EU-Wettbewerbsrecht durchsetzen

„Bestimmte Geschäftspraktiken im elektronischen Handel könnten den Wettbewerb beeinträchtigen, da sie unverhältnismäßig stark einschränken, wie Waren in der EU vertrieben werden. Unser Bericht bestätigt dies", erklärte die für Wettbewerbspolitik zuständige EU-Kommissarin Margrethe Vestager am 10. Mai in Brüssel.

Diese Einschränkungen könnten die Wahlmöglichkeiten der Verbraucher begrenzen und niedrigere Preise im elektronischen Handel verhindern. Gleichzeitig müssten die Interessen der Online-Händler und der herkömmlichen Einzelhändler ausgewogen berücksichtigt werden.
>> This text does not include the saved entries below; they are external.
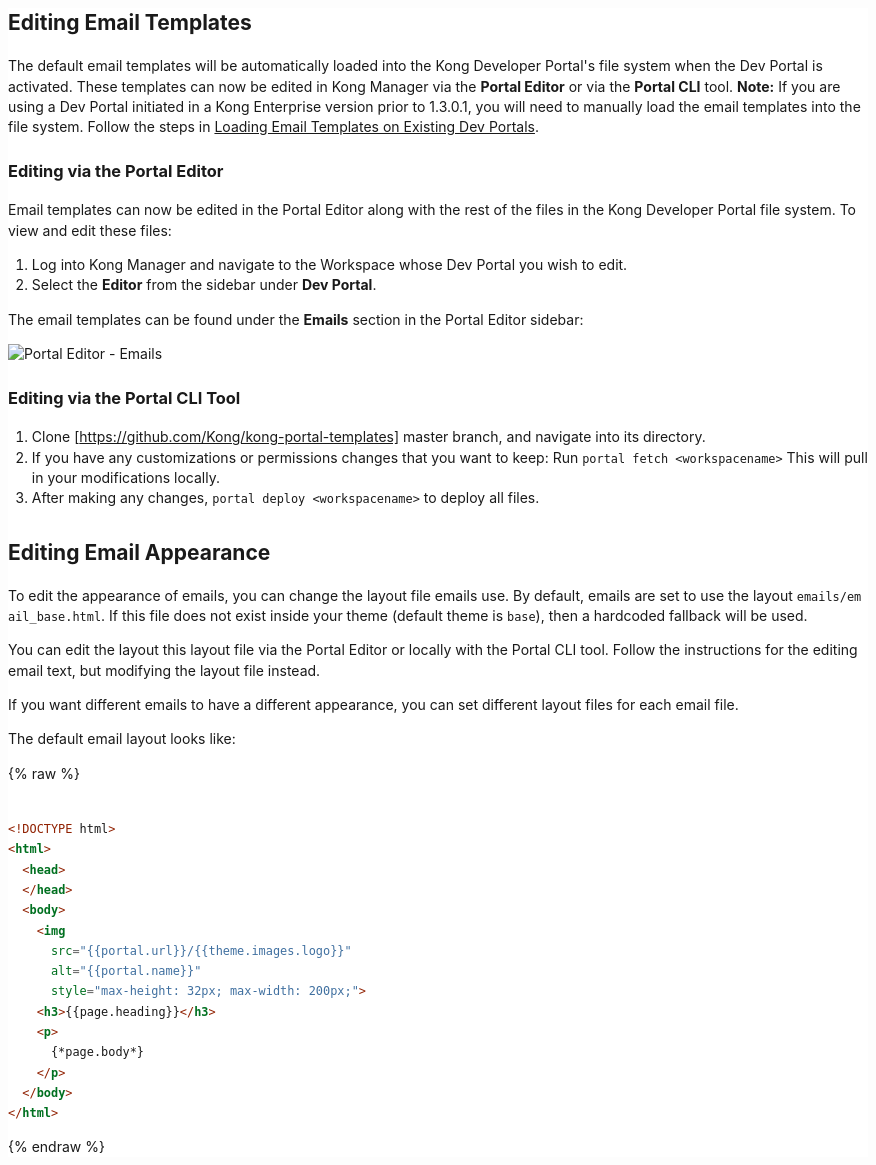 
## Editing Email Templates

The default email templates will be automatically loaded into the Kong Developer Portal's file system when the Dev Portal is activated. These templates can now be edited in Kong Manager via the **Portal Editor** or via the **Portal CLI** tool.
**Note:** If you are using a Dev Portal initiated in a Kong Enterprise version prior to 1.3.0.1, you will need to manually load the email templates into the file system. Follow the steps in [Loading Email Templates on Existing Dev Portals](#loading-email-templates-on-existing-dev-portals).

### Editing via the Portal Editor

Email templates can now be edited in the Portal Editor along with the rest of the files in the Kong Developer Portal file system. To view and edit these files:

1. Log into Kong Manager and navigate to the Workspace whose Dev Portal you wish to edit.
2. Select the **Editor** from the sidebar under **Dev Portal**.

The email templates can be found under the **Emails** section in the Portal Editor sidebar:

![Portal Editor - Emails](https://doc-assets.konghq.com/1.3/dev-portal/editor/dev-portal-emails.png)

### Editing via the Portal CLI Tool

1. Clone [https://github.com/Kong/kong-portal-templates] master branch, and navigate into its directory.
2. If you have any customizations or permissions changes that you want to keep:
    Run `portal fetch <workspacename>` This will pull in your modifications locally.
3.  After making any changes, `portal deploy <workspacename>` to deploy all files.


## Editing Email Appearance

To edit the appearance of emails, you can change the layout file emails use.
By default, emails are set to use the layout `emails/email_base.html`. If this file does not exist inside your theme (default theme is `base`), then a hardcoded fallback will be used.

You can edit the layout this layout file via the Portal Editor or locally with the Portal CLI tool. Follow the instructions for the editing email text, but modifying the layout file instead.

If you want different emails to have a different appearance, you can set different layout files for each email file.

The default email layout looks like:

{% raw %}
```html

<!DOCTYPE html>
<html>
  <head>
  </head>
  <body>
    <img
      src="{{portal.url}}/{{theme.images.logo}}"
      alt="{{portal.name}}"
      style="max-height: 32px; max-width: 200px;">
    <h3>{{page.heading}}</h3>
    <p>
      {*page.body*}
    </p>
  </body>
</html>
```
{% endraw %}
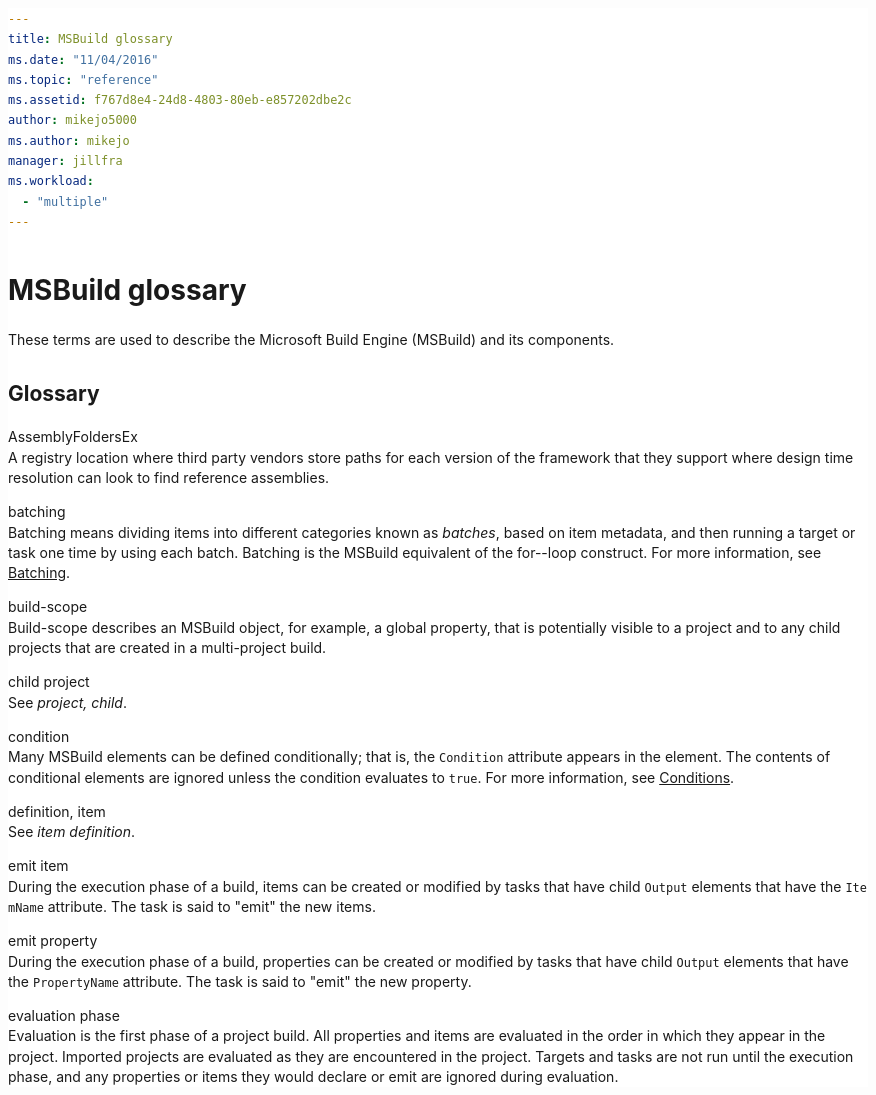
 ```yaml
---
title: MSBuild glossary
ms.date: "11/04/2016"
ms.topic: "reference"
ms.assetid: f767d8e4-24d8-4803-80eb-e857202dbe2c
author: mikejo5000
ms.author: mikejo
manager: jillfra
ms.workload:
  - "multiple"
---
```

# MSBuild glossary

These terms are used to describe the Microsoft Build Engine (MSBuild) and its components.

## Glossary

 AssemblyFoldersEx\
 A registry location where third party vendors store paths for each version of the framework that they support where design time resolution can look to find reference assemblies.

 batching\
 Batching means dividing items into different categories known as *batches*, based on item metadata, and then running a target or task one time by using each batch. Batching is the MSBuild equivalent of the for--loop construct. For more information, see [Batching](../msbuild/msbuild-batching.md).

 build-scope\
 Build-scope describes an MSBuild object, for example, a global property, that is potentially visible to a project and to any child projects that are created in a multi-project build.

 child project\
 See *project, child*.

 condition\
 Many MSBuild elements can be defined conditionally; that is, the `Condition` attribute appears in the element. The contents of conditional elements are ignored unless the condition evaluates to `true`. For more information, see [Conditions](../msbuild/msbuild-conditions.md).

 definition, item\
 See *item definition*.

 emit item\
 During the execution phase of a build, items can be created or modified by tasks that have child `Output` elements that have the `ItemName` attribute. The task is said to "emit" the new items.

 emit property\
 During the execution phase of a build, properties can be created or modified by tasks that have child `Output` elements that have the `PropertyName` attribute. The task is said to "emit" the new property.

 evaluation phase\
 Evaluation is the first phase of a project build. All properties and items are evaluated in the order in which they appear in the project. Imported projects are evaluated as they are encountered in the project. Targets and tasks are not run until the execution phase, and any properties or items they would declare or emit are ignored during evaluation.
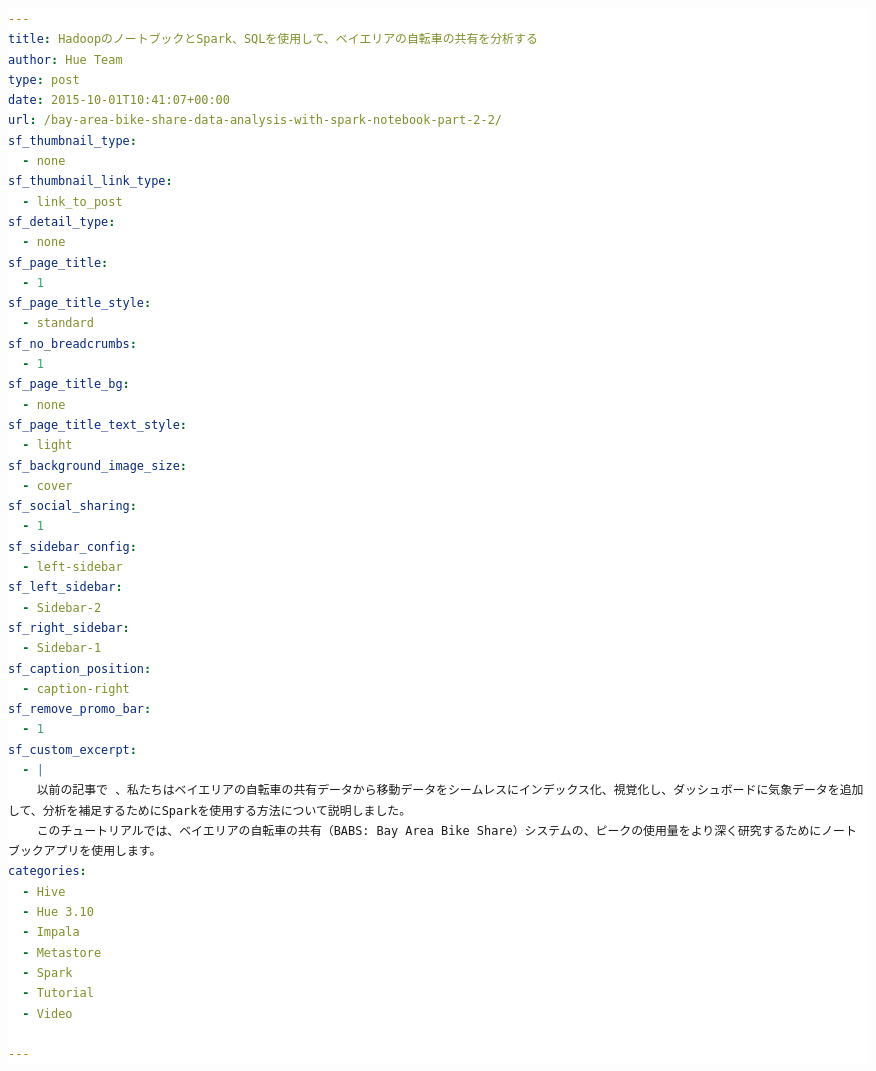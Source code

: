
 ```yaml
---
title: HadoopのノートブックとSpark、SQLを使用して、ベイエリアの自転車の共有を分析する
author: Hue Team
type: post
date: 2015-10-01T10:41:07+00:00
url: /bay-area-bike-share-data-analysis-with-spark-notebook-part-2-2/
sf_thumbnail_type:
  - none
sf_thumbnail_link_type:
  - link_to_post
sf_detail_type:
  - none
sf_page_title:
  - 1
sf_page_title_style:
  - standard
sf_no_breadcrumbs:
  - 1
sf_page_title_bg:
  - none
sf_page_title_text_style:
  - light
sf_background_image_size:
  - cover
sf_social_sharing:
  - 1
sf_sidebar_config:
  - left-sidebar
sf_left_sidebar:
  - Sidebar-2
sf_right_sidebar:
  - Sidebar-1
sf_caption_position:
  - caption-right
sf_remove_promo_bar:
  - 1
sf_custom_excerpt:
  - |
    以前の記事で 、私たちはベイエリアの自転車の共有データから移動データをシームレスにインデックス化、視覚化し、ダッシュボードに気象データを追加して、分析を補足するためにSparkを使用する方法について説明しました。
    このチュートリアルでは、ベイエリアの自転車の共有（BABS: Bay Area Bike Share）システムの、ピークの使用量をより深く研究するためにノートブックアプリを使用します。
categories:
  - Hive
  - Hue 3.10
  - Impala
  - Metastore
  - Spark
  - Tutorial
  - Video

---
```
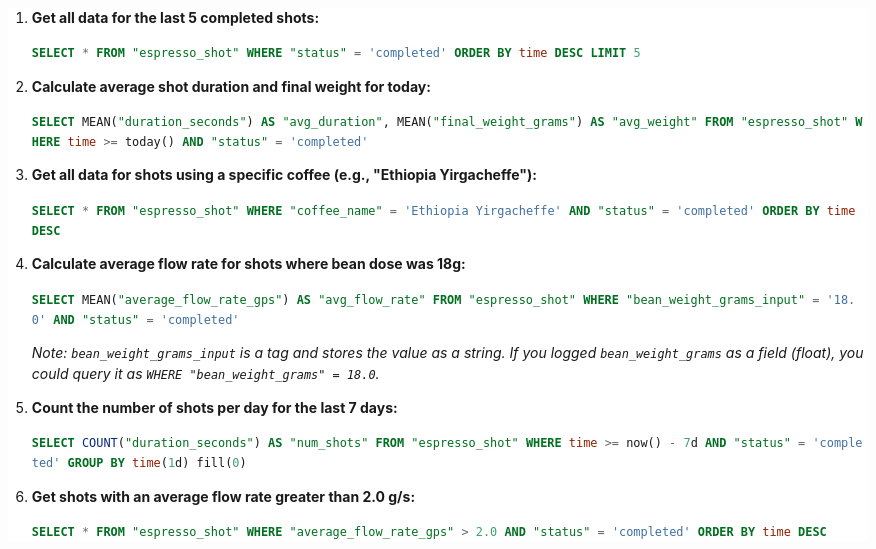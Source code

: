 1.  **Get all data for the last 5 completed shots:**
    ```sql
    SELECT * FROM "espresso_shot" WHERE "status" = 'completed' ORDER BY time DESC LIMIT 5
    ```

2.  **Calculate average shot duration and final weight for today:**
    ```sql
    SELECT MEAN("duration_seconds") AS "avg_duration", MEAN("final_weight_grams") AS "avg_weight" FROM "espresso_shot" WHERE time >= today() AND "status" = 'completed'
    ```

3.  **Get all data for shots using a specific coffee (e.g., "Ethiopia Yirgacheffe"):**
    ```sql
    SELECT * FROM "espresso_shot" WHERE "coffee_name" = 'Ethiopia Yirgacheffe' AND "status" = 'completed' ORDER BY time DESC
    ```

4.  **Calculate average flow rate for shots where bean dose was 18g:**
    ```sql
    SELECT MEAN("average_flow_rate_gps") AS "avg_flow_rate" FROM "espresso_shot" WHERE "bean_weight_grams_input" = '18.0' AND "status" = 'completed'
    ```
    *Note: `bean_weight_grams_input` is a tag and stores the value as a string. If you logged `bean_weight_grams` as a field (float), you could query it as `WHERE "bean_weight_grams" = 18.0`.*

5.  **Count the number of shots per day for the last 7 days:**
    ```sql
    SELECT COUNT("duration_seconds") AS "num_shots" FROM "espresso_shot" WHERE time >= now() - 7d AND "status" = 'completed' GROUP BY time(1d) fill(0)
    ```

6.  **Get shots with an average flow rate greater than 2.0 g/s:**
    ```sql
    SELECT * FROM "espresso_shot" WHERE "average_flow_rate_gps" > 2.0 AND "status" = 'completed' ORDER BY time DESC
    ```
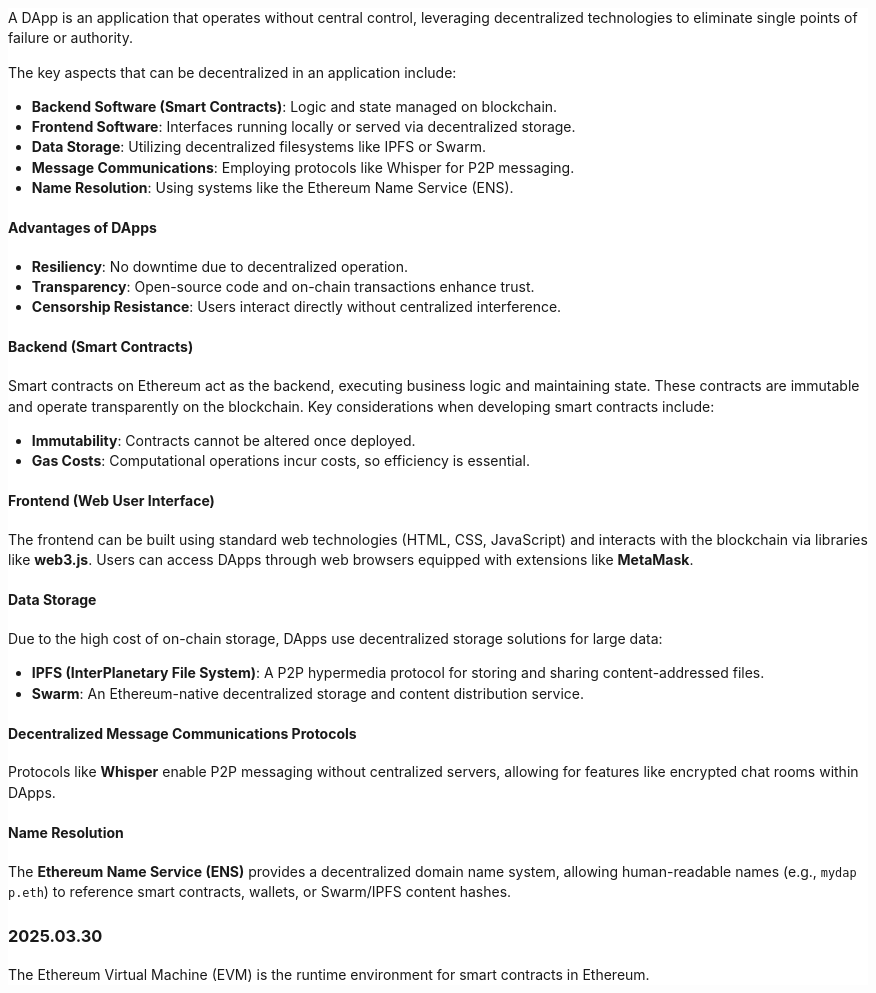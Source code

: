 A DApp is an application that operates without central control, 
leveraging decentralized technologies to eliminate single points of failure or authority. 

The key aspects that can be decentralized in an application include:
- **Backend Software (Smart Contracts)**: Logic and state managed on blockchain.
- **Frontend Software**: Interfaces running locally or served via decentralized storage.
- **Data Storage**: Utilizing decentralized filesystems like IPFS or Swarm.
- **Message Communications**: Employing protocols like Whisper for P2P messaging.
- **Name Resolution**: Using systems like the Ethereum Name Service (ENS).

#### Advantages of DApps

- **Resiliency**: No downtime due to decentralized operation.
- **Transparency**: Open-source code and on-chain transactions enhance trust.
- **Censorship Resistance**: Users interact directly without centralized interference.


#### Backend (Smart Contracts)

Smart contracts on Ethereum act as the backend, 
executing business logic and maintaining state. 
These contracts are immutable and operate transparently on the blockchain.
Key considerations when developing smart contracts include:

- **Immutability**: Contracts cannot be altered once deployed.
- **Gas Costs**: Computational operations incur costs, so efficiency is essential.

#### Frontend (Web User Interface)

The frontend can be built using standard web technologies (HTML, CSS, JavaScript) 
and interacts with the blockchain via libraries like **web3.js**. 
Users can access DApps through web browsers equipped with extensions like **MetaMask**.

#### Data Storage

Due to the high cost of on-chain storage, DApps use decentralized storage solutions for large data:

- **IPFS (InterPlanetary File System)**: A P2P hypermedia protocol for storing and sharing content-addressed files.
- **Swarm**: An Ethereum-native decentralized storage and content distribution service.

#### Decentralized Message Communications Protocols

Protocols like **Whisper** enable P2P messaging without centralized servers, 
allowing for features like encrypted chat rooms within DApps.

#### Name Resolution

The **Ethereum Name Service (ENS)** provides a decentralized domain name system, 
allowing human-readable names (e.g., `mydapp.eth`) to reference smart contracts, wallets, or Swarm/IPFS content hashes.



### 2025.03.30

The Ethereum Virtual Machine (EVM) is the runtime environment for smart contracts in Ethereum. 
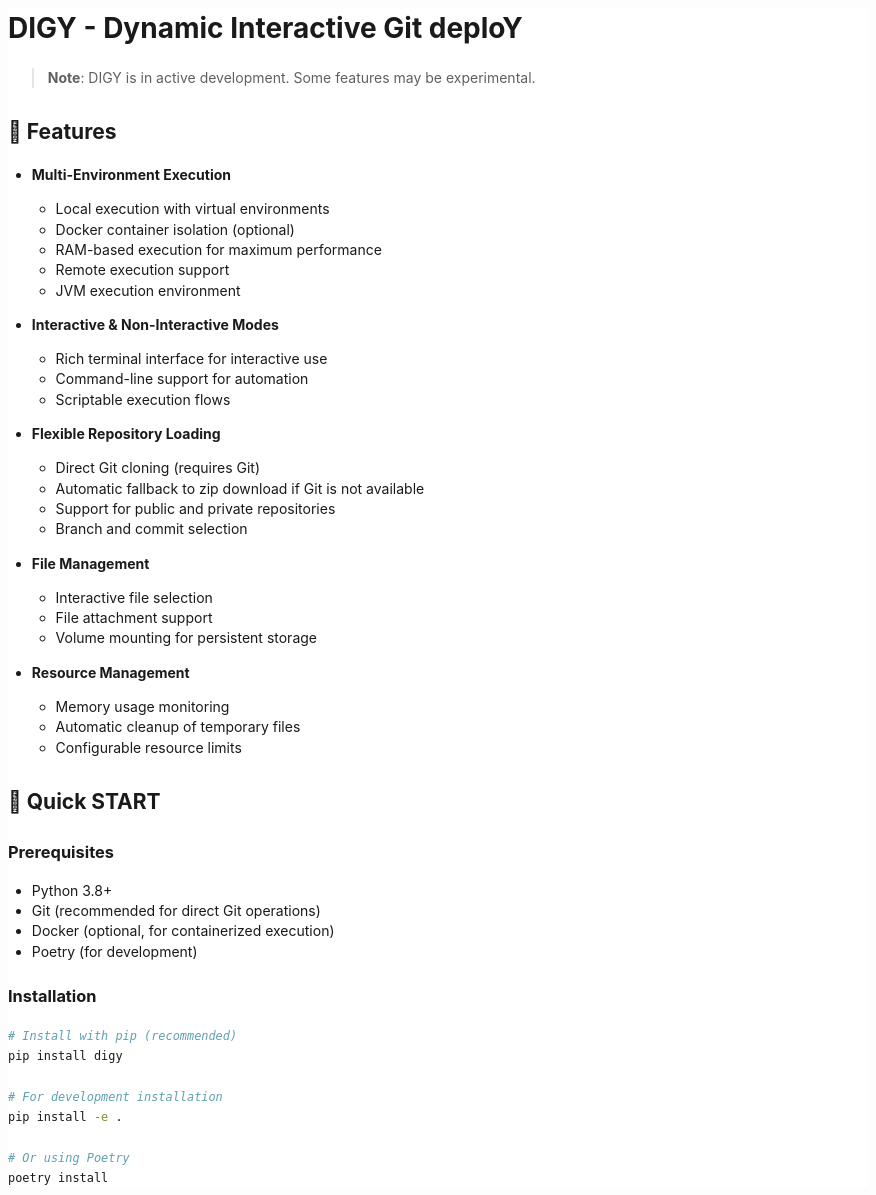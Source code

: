 # DIGY - Dynamic Interactive Git deploY

> **Note**: DIGY is in active development. Some features may be experimental.

## 🌟 Features

- **Multi-Environment Execution**
  - Local execution with virtual environments
  - Docker container isolation (optional)
  - RAM-based execution for maximum performance
  - Remote execution support
  - JVM execution environment

- **Interactive & Non-Interactive Modes**
  - Rich terminal interface for interactive use
  - Command-line support for automation
  - Scriptable execution flows

- **Flexible Repository Loading**
  - Direct Git cloning (requires Git)
  - Automatic fallback to zip download if Git is not available
  - Support for public and private repositories
  - Branch and commit selection

- **File Management**
  - Interactive file selection
  - File attachment support
  - Volume mounting for persistent storage

- **Resource Management**
  - Memory usage monitoring
  - Automatic cleanup of temporary files
  - Configurable resource limits

## 🚀 Quick START

### Prerequisites

- Python 3.8+
- Git (recommended for direct Git operations)
- Docker (optional, for containerized execution)
- Poetry (for development)

### Installation

```bash
# Install with pip (recommended)
pip install digy

# For development installation
pip install -e .

# Or using Poetry
poetry install
```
All das solle den Verbrauchern zugutekommen. "Die Ergebnisse der Sektoruntersuchung ermöglichen uns eine zielgerichtete Durchsetzung des EU-Wettbewerbsrechts im elektronischen Handel", so Vestager weiter. 

Weitere Gespräche geplant

Eine kohärente Auslegung der EU-Wettbewerbsvorschriften zu Geschäftspraktiken im elektronischen Handel ist für Unternehmen bei der Planung ihrer Vertriebsstrategien in der EU von entscheidender Bedeutung.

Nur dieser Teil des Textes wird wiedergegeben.